In the post 711 era of Iberia, there were many great contributors to Jewish art, philosophy and theological thought, a flourishing era of knowledge and relative prosperity. The wealth of Jewish heritage in Iberia could even explain the number of kosher resorts in the peninsula, places where one can celebrate the good things of the past and the great events of the present. Traveling can really enrich one’s growth as an individual, which is why certain historical poets and scholars wandered far when they composed their great writings. Among the traveling thinkers was Abraham Ibn Ezra, whose wanderings contributed to his drive to make lasting works.

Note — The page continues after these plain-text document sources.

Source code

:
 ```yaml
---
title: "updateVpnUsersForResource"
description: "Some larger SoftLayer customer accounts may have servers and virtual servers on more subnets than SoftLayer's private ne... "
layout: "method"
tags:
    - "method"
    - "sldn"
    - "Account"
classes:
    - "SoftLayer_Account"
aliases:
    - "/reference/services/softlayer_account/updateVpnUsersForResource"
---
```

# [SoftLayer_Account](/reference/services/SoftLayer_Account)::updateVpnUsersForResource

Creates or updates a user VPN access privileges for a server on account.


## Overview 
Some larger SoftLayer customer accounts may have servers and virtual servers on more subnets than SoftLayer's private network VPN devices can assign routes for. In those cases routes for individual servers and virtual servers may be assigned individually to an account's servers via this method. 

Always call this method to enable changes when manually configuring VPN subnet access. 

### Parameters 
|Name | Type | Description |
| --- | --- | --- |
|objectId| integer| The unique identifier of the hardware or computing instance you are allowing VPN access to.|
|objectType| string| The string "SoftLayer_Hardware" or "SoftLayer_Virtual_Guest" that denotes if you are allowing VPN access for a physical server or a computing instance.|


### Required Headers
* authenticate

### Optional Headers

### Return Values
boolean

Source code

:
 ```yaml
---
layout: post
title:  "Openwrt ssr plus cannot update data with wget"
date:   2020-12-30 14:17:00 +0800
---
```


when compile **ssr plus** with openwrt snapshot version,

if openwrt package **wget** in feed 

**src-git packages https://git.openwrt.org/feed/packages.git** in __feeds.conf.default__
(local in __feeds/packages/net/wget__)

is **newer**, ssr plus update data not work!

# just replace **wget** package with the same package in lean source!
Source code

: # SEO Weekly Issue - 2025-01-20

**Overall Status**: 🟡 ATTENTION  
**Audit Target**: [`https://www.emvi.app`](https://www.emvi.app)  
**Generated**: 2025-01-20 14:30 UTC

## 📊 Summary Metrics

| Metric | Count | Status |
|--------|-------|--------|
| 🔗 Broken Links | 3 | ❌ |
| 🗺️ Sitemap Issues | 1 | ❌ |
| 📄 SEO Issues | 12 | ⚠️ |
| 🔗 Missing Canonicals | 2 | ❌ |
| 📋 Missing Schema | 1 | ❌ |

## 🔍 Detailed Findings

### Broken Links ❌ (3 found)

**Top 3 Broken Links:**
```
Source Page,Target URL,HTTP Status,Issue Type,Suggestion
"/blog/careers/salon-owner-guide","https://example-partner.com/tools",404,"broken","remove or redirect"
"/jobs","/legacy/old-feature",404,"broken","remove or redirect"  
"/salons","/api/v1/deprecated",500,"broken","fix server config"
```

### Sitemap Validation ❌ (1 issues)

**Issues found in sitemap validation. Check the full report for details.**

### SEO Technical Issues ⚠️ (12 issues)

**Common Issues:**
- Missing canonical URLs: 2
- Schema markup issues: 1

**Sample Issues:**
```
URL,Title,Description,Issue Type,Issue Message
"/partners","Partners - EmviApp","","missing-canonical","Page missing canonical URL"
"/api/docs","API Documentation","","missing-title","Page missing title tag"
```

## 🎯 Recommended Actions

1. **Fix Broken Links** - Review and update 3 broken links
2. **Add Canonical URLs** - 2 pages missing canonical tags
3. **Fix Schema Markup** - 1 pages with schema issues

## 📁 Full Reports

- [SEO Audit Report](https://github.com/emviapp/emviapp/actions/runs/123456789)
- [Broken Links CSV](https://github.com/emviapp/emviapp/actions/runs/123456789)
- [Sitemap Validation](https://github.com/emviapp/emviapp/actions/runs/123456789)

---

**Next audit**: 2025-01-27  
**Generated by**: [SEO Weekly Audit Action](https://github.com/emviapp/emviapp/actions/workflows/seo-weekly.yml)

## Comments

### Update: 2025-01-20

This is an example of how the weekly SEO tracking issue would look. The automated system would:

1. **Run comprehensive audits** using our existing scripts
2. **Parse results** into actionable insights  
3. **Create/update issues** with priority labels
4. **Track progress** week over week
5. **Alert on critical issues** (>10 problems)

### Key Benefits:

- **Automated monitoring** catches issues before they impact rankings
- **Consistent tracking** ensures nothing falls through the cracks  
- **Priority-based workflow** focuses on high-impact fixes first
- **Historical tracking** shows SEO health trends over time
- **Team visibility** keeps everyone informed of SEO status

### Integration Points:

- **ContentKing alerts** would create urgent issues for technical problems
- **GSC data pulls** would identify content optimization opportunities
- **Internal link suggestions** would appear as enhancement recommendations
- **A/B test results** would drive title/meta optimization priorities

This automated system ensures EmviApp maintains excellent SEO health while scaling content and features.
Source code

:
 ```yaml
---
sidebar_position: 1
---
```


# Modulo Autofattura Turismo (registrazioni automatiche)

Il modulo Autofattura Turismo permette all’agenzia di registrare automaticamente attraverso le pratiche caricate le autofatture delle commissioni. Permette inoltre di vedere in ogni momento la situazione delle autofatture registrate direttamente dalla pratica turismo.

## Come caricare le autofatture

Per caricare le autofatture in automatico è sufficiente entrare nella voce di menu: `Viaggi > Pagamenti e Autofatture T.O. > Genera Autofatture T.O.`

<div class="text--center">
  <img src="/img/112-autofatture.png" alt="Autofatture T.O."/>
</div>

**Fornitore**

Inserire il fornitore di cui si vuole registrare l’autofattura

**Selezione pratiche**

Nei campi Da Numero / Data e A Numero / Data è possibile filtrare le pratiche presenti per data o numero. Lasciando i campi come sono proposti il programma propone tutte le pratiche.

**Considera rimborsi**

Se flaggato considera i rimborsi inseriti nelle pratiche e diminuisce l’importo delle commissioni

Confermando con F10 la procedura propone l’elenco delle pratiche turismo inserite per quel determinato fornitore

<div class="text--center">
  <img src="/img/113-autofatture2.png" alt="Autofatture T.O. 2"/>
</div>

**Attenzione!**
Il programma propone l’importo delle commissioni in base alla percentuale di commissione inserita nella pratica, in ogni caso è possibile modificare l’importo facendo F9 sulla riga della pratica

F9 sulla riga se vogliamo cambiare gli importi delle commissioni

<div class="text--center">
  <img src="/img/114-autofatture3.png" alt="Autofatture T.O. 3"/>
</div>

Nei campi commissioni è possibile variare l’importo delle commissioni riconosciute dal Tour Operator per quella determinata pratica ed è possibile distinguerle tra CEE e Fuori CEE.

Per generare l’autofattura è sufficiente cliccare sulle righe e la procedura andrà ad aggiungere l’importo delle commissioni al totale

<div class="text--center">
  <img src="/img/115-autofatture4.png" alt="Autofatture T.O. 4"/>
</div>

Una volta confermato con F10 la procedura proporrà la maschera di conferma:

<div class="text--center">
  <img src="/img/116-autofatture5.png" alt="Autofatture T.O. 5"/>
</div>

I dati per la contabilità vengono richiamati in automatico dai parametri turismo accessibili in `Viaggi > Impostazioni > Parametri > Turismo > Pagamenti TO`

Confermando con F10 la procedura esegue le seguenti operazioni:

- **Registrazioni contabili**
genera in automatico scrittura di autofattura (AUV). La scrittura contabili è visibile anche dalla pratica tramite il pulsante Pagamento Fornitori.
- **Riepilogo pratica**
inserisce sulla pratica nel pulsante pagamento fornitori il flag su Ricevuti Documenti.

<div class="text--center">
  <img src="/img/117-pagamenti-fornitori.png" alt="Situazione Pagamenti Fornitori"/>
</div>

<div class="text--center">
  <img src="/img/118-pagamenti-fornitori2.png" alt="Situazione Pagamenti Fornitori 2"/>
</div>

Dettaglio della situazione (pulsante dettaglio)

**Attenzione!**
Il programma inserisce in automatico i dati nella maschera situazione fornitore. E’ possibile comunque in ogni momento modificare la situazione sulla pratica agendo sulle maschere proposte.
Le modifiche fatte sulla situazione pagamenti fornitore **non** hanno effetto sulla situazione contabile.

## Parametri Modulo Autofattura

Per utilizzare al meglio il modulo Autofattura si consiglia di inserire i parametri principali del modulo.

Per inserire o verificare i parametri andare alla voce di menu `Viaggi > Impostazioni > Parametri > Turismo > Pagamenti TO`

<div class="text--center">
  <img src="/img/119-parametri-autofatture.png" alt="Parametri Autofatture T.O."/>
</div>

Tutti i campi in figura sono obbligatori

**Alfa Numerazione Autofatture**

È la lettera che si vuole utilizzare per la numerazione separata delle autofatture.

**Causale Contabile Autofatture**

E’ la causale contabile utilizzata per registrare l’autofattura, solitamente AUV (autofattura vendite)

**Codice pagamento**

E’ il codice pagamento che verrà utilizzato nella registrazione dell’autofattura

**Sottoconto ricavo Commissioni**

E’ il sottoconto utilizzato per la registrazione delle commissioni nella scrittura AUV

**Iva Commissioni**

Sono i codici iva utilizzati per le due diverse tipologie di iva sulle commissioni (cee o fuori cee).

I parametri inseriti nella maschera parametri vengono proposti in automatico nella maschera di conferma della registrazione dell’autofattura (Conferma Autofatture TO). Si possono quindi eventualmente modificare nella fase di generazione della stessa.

From Tudela to the Pentateuch

An illustration of Ibn Ezra (center) making use of an astrolabe. | (c) en.wikipedia.org/wiki/Abraham_ibn_Ezra

Abraham Ibn Ezra was born near the end of the Golden Age of Spanish Jewry, in the Muslim-ruled city of Tudela in Navarre. The exact details of his early life are scarce, like many scholars around his time. It is known that he was good friends with Judah Halevi, whom we covered in a previous article. Abraham ibn Ezra also had a wife and several children, but most of them perished and one, Isaac, converted to Islam. This may have been the catalyst for his travels, leaving Spain to travel to as far as England and Baghdad, one of the biggest cities in the Muslim world. Along his journeys, he wrote secular and theological poems, while also composing his biblical commentaries, particularly the Five Books of Moses. His musings and writings contained fascinating treatises regarding certain passages, such as his argument that the physical world was not born out of nothing (ex nihilo), but instead from preexisting matter. He would write works such as Sefer Ha-Shem, regarding the names of G-d, Tzakhot, a book on grammar and meter, and Sefer ha-Yashar, his commentary of the Torah as a whole. His travels influenced his writings, and his writings influenced his peers, such as Judah Halevi. The journeys that he took shaped his worldview and the things that he set down on paper for future generations.

Questions and Answers

Like Abraham ibn Ezra, our own Kosher Europe Tours traveled to locales for the sake of knowledge. However, individually we still have much to go if we want to walk the same path as the scholars of old. From matters of faith to matters of poetry, from grammar to astrology to Biblical commentary, Abraham ibn Ezra excelled. Physically, he walked further than Tudela, but his posthumous influence reached places even further than Italy, Baghdad, France, and England.